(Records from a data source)
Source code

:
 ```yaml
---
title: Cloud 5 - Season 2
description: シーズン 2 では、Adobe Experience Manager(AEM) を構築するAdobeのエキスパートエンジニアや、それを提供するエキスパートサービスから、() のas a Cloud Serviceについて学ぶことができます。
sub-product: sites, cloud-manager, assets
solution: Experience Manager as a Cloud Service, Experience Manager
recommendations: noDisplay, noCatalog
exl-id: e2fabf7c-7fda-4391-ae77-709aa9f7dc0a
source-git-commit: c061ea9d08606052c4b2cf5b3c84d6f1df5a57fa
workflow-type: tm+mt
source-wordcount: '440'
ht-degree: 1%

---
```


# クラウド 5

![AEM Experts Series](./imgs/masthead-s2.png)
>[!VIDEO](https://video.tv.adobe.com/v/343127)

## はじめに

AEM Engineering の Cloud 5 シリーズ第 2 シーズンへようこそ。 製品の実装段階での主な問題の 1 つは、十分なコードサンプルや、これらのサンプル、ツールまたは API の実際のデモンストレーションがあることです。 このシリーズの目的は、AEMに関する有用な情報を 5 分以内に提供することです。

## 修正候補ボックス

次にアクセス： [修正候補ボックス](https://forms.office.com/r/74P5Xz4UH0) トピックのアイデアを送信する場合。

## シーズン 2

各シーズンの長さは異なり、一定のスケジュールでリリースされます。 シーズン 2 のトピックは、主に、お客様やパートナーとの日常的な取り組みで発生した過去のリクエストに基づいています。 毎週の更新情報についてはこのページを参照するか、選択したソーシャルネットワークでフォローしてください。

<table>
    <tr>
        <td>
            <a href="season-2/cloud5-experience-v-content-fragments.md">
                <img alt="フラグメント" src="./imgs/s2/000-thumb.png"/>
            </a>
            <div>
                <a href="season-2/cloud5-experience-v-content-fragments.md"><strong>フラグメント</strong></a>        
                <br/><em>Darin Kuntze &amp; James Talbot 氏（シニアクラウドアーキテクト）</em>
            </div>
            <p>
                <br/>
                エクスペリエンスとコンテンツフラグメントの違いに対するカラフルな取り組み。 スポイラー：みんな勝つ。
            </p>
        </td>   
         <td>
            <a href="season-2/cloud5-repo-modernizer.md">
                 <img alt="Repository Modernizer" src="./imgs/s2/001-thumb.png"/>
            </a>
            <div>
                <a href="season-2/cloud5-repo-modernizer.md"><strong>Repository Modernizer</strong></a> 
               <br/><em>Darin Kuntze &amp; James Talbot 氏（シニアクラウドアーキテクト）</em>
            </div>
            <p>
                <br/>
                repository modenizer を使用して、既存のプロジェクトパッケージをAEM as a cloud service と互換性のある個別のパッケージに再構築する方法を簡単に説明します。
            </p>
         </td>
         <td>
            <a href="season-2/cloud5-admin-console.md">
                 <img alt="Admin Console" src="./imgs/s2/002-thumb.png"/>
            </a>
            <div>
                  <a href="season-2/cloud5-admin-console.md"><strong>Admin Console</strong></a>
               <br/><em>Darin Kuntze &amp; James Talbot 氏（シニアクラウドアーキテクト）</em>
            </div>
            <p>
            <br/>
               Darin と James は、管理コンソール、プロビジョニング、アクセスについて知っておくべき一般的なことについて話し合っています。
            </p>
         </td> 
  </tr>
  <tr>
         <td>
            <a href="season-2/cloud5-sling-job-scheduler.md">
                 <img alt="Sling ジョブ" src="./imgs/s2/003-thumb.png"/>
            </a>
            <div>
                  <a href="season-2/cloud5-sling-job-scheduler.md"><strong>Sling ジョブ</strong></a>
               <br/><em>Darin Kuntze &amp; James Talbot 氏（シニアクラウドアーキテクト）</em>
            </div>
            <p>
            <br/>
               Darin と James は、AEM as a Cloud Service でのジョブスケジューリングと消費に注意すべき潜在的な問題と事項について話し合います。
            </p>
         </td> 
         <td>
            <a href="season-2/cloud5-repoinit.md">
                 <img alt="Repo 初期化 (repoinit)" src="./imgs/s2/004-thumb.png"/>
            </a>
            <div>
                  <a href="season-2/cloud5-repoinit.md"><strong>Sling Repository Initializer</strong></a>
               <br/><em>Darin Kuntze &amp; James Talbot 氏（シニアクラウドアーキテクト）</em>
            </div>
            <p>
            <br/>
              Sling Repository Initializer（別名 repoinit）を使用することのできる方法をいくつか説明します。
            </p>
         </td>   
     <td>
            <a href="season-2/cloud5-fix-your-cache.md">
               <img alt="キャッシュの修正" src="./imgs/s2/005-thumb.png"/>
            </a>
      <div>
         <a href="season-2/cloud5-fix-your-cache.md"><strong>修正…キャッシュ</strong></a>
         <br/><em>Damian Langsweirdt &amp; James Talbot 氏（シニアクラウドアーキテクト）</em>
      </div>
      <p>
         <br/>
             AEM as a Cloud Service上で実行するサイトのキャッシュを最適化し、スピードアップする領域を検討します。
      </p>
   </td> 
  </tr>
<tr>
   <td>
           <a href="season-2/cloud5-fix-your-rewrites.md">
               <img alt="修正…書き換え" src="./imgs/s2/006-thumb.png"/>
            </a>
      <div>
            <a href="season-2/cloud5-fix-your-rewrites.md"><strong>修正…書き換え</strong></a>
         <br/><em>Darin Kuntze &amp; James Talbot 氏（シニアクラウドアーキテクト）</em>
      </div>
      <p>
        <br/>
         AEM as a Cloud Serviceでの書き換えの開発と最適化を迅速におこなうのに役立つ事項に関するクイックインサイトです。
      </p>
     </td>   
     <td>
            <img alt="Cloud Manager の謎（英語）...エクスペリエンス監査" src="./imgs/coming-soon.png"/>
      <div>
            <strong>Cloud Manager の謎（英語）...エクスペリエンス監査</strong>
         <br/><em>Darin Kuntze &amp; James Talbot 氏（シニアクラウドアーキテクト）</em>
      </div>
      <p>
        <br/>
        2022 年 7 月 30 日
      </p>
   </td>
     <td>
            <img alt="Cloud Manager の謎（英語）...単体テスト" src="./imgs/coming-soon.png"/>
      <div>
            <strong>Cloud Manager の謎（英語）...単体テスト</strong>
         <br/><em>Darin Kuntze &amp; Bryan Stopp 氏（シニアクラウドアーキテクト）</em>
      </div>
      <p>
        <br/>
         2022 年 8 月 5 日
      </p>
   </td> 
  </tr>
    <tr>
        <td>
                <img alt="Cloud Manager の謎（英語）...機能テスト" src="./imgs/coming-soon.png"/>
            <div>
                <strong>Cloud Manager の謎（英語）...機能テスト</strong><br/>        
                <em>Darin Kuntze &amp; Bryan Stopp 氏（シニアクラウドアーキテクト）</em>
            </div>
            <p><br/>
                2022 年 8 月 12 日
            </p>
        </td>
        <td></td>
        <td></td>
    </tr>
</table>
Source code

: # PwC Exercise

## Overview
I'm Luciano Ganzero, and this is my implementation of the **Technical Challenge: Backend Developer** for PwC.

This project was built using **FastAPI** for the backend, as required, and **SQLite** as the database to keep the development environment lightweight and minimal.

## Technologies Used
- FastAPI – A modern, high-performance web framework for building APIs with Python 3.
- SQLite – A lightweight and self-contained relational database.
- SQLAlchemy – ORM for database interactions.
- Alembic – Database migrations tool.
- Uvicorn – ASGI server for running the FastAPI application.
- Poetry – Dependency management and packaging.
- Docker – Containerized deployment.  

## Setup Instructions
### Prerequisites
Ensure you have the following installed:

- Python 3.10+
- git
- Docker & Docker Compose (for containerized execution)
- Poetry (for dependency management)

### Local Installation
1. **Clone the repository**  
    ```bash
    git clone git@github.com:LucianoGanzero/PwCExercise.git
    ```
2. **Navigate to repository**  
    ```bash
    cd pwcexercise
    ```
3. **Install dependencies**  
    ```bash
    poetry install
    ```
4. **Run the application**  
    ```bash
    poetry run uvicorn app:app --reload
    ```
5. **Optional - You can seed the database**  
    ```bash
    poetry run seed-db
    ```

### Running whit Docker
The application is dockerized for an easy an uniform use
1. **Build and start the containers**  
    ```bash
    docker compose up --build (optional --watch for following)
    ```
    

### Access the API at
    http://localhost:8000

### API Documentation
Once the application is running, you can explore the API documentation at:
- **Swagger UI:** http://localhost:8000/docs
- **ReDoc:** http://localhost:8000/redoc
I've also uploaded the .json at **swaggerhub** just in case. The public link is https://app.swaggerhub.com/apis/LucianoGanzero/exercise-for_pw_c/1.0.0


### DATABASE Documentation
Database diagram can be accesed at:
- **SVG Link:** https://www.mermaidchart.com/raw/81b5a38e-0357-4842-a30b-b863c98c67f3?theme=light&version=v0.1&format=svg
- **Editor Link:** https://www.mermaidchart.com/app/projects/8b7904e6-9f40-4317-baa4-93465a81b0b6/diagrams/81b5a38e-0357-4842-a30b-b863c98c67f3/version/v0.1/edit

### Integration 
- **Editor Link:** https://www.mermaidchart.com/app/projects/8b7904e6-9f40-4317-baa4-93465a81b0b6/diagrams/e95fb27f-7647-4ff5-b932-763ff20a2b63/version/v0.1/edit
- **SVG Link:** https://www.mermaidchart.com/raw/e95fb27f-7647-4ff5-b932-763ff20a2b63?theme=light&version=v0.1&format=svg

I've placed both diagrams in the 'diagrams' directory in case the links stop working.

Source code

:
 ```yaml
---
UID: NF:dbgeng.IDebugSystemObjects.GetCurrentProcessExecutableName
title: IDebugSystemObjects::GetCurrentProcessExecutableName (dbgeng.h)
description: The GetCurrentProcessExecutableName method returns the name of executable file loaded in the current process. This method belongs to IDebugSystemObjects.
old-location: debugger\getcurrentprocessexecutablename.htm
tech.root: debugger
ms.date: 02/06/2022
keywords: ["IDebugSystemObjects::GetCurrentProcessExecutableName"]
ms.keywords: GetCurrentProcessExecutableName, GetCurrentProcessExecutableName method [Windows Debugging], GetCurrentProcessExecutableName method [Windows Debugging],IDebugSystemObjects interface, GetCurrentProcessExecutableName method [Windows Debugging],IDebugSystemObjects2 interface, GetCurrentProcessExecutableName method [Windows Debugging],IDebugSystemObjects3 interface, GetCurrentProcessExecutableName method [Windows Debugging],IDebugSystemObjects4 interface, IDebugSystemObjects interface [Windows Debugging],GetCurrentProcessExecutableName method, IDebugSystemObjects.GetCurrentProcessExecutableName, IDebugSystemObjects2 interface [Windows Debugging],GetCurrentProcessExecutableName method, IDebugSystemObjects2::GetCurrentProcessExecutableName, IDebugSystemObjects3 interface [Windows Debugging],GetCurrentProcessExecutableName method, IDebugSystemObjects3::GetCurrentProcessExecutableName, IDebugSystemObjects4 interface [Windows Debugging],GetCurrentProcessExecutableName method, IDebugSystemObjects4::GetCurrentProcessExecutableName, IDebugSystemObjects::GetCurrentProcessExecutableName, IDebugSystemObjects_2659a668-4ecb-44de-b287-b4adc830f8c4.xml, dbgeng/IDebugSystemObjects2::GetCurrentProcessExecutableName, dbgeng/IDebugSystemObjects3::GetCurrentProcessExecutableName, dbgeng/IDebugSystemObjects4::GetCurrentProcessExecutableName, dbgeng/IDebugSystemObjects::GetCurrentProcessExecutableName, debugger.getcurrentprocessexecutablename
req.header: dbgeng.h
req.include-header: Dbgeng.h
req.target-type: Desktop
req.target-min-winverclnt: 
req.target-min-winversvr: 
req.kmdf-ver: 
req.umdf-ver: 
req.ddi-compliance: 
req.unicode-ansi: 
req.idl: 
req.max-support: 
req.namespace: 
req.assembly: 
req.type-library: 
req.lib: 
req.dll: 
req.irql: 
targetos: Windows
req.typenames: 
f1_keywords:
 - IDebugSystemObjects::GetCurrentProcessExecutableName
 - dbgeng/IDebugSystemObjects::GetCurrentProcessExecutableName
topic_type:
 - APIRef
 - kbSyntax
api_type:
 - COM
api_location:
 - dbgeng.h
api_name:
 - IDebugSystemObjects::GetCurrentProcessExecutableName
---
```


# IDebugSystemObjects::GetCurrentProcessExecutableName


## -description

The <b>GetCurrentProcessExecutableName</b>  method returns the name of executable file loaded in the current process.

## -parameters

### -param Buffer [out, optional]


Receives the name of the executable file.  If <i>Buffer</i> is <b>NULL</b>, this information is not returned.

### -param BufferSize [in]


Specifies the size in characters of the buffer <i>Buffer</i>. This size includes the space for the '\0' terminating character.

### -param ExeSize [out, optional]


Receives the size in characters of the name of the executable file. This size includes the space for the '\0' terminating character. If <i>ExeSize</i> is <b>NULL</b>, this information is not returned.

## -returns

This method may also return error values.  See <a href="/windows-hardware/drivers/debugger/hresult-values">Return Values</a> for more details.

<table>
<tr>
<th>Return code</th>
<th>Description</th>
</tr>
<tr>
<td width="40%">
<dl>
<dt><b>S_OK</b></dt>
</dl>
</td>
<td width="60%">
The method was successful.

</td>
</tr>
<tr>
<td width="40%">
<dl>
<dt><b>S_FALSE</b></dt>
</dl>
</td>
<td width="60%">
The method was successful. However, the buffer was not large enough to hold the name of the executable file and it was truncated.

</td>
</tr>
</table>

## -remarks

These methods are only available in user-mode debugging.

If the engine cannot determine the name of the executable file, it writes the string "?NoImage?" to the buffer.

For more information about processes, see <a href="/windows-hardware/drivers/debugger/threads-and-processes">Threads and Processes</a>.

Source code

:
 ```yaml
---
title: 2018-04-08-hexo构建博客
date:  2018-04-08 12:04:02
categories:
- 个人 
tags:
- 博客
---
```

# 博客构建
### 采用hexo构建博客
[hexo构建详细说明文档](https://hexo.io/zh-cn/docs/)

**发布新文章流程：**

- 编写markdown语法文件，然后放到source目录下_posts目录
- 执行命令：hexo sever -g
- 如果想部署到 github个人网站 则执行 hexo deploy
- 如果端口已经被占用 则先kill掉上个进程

◆ THE PROBLEM ◆
Whenever a line of the data above includes the word "Initializer", copy that line.

◆ WRITTEN ANSWER ◆
                  <a href="season-2/cloud5-repoinit.md"><strong>Sling Repository Initializer</strong></a>
              Sling Repository Initializer（別名 repoinit）を使用することのできる方法をいくつか説明します。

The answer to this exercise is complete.